TV Oct 4 03 A wish which runs under cygwin X, on top of windows, is not a simple matter in terms of implementation, irrespective of the choice of the starting shell. I compiled wish 8.4 to DO run in the way that it as shown above runs on X on XP, but that relies completely and heavily on the cygnus unix emulation layer to get rid of the many inconsistencies between windows and unix sources. Having a more elaboratedly worked at version in cygwin of course would be a very good idea (any funds available?), as it seems the above version can run stable.

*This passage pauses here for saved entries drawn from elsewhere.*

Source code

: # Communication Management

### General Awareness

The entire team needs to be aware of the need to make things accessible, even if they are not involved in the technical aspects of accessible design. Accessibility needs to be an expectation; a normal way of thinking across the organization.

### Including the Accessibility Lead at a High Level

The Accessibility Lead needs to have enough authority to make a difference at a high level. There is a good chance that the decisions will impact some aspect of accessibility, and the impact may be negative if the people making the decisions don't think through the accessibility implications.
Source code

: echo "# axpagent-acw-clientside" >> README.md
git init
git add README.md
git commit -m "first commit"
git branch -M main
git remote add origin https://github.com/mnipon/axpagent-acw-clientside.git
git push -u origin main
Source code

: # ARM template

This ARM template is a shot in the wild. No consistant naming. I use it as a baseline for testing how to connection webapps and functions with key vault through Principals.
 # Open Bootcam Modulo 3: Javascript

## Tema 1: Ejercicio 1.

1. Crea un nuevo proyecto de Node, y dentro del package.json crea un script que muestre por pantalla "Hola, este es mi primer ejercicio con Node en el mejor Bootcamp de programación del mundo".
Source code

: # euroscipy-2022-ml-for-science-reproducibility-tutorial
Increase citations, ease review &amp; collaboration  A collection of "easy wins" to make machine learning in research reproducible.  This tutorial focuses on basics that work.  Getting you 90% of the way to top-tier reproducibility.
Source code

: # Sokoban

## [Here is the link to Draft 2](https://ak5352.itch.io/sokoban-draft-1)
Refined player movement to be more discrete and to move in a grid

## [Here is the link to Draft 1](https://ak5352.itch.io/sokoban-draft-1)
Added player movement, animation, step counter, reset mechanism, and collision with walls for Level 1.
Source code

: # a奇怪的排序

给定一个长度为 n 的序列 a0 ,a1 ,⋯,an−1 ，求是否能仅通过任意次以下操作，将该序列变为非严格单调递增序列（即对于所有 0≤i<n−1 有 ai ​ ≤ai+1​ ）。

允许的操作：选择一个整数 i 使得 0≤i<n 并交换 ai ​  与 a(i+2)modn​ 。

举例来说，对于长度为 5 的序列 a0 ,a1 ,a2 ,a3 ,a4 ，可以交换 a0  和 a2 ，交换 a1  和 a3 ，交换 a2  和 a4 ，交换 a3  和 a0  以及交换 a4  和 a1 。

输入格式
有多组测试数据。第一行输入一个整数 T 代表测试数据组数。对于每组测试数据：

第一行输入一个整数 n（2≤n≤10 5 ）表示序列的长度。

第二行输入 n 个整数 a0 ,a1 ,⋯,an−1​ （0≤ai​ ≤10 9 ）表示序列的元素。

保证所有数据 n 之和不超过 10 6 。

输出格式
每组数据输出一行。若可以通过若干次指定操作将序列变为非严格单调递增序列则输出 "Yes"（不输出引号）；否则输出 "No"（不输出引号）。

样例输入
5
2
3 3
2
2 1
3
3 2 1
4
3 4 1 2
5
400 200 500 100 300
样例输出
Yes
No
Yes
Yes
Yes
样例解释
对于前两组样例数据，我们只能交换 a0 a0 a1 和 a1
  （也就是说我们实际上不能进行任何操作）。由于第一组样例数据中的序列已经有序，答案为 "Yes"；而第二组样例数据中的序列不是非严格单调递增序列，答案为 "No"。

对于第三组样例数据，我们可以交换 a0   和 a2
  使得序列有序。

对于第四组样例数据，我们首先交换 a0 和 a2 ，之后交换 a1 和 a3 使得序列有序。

GPS 24 Sep, 2003: Cygwin emulated support has been dropped in recent Tcl/Tk releases. Mo Dejong pulled the support, because nobody came forward to maintain it. The Cygwin build was getting broken too often. Mumit Khan submitted the patches for MinGW and Cygwin (8.4.x patches IIRC), so he may be able to help you. Now we have more people using MinGW (including myself with -mno-cygwin) for Win32 builds, so it tends to work pretty well.
TV Oct 4 03 The idea of the emulation would be to compile under windows as-if one is on a unix system, so it would make most sense to either use the cygwin compiler (gcc) to make a windows build of tcl/tk, which I think works fine, even without the --no-cygnus (I don't know exactly, I'll have a look when I return from france) option, in which case the cygnus environment provides a strong compiler environment primarily, and alternatively, one should be able to use the cygwin emulation layer for what it is intended, as of recently including the X emulation, which requires a unix-type of build, except that it will yield a windows type of executable with cygwin stubs for file/socket/etc and with X server access.
And, honestly, some of the ideasyncracies which go with for instance the /cygdrive/c/.... file paths, which make some scripts unhappy.. And of course there is the shared library issue, I don't think cygwin's emulation layer lets you read in .so files. Also I'm not sure it will fix stdio problems as exist under windows, then again, it might, which would be strong.
I think there is nothing much against using a sourceforge supplied tcl/tk under cygwin, either precompiled or self-compiled, which is easiest for the windows-window version, just make sure it comes first in your path, or change the /bin/wish symbolic link to what you prefer.